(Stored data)
__________
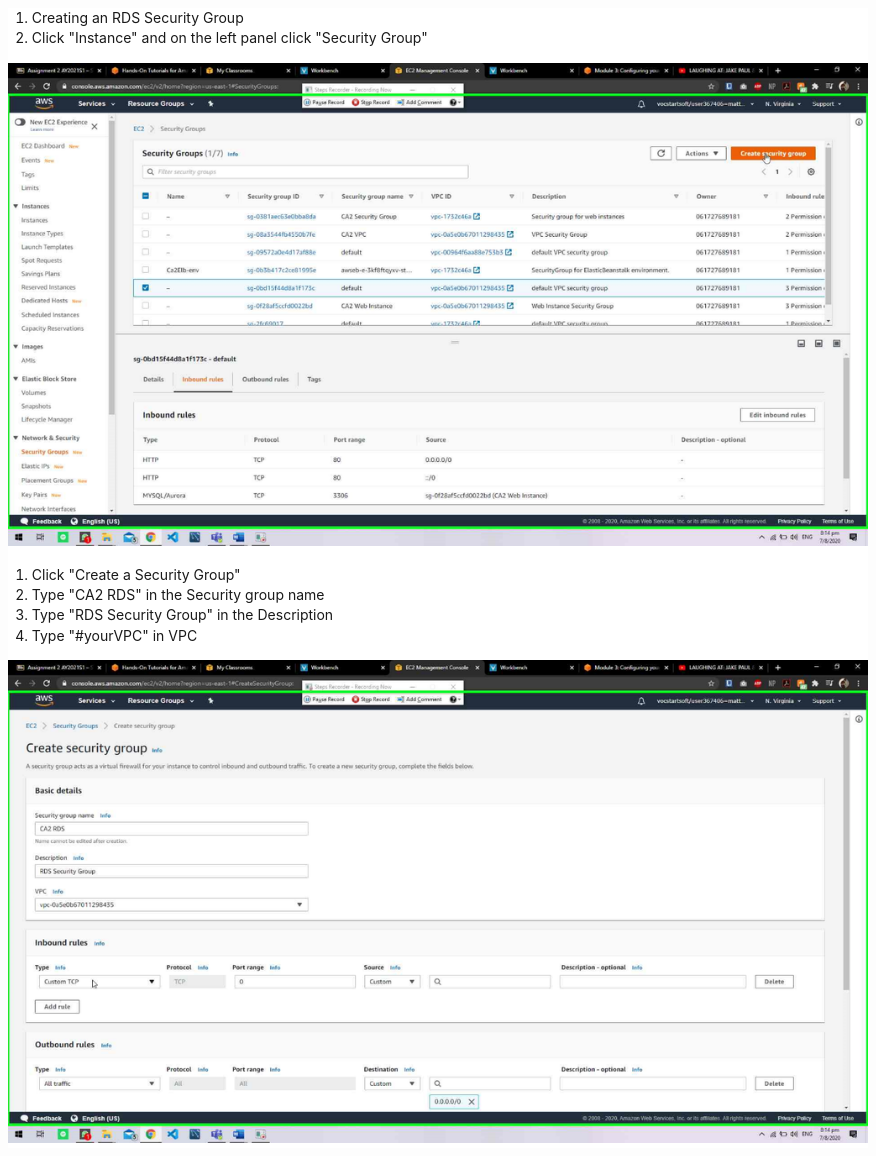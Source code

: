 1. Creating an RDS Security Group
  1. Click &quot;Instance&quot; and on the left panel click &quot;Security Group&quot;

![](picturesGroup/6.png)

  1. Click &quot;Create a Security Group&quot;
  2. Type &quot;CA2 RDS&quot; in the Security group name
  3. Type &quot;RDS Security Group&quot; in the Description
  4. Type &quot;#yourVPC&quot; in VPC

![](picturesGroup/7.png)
__________
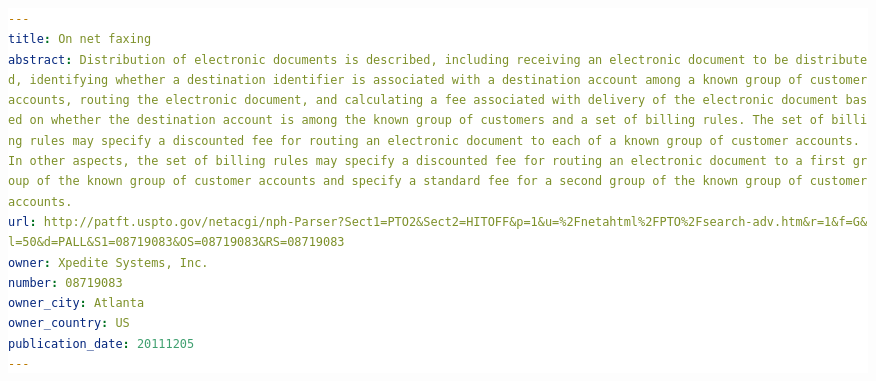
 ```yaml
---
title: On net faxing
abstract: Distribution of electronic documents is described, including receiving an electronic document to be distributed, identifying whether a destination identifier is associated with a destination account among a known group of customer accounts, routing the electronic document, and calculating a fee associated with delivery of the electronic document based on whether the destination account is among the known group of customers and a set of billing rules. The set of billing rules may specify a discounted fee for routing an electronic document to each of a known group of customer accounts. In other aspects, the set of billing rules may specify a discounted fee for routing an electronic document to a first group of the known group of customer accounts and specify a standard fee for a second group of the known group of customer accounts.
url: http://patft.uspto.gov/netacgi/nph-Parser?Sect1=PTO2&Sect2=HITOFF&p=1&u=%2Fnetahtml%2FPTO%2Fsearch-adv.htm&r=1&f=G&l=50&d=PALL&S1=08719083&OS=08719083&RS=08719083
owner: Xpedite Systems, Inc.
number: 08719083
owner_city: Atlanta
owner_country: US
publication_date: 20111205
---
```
__________
=== What the exercise asks ===
How would the lines above read from the one with "Source code" to the one with "2. Type &quot;CA2", inclusive, with no pictures? Write them out exactly.

=== Expected answer ===
Source code

: 1. Creating an RDS Security Group
  1. Click &quot;Instance&quot; and on the left panel click &quot;Security Group&quot;

![](picturesGroup/6.png)

  1. Click &quot;Create a Security Group&quot;
  2. Type &quot;CA2 RDS&quot; in the Security group name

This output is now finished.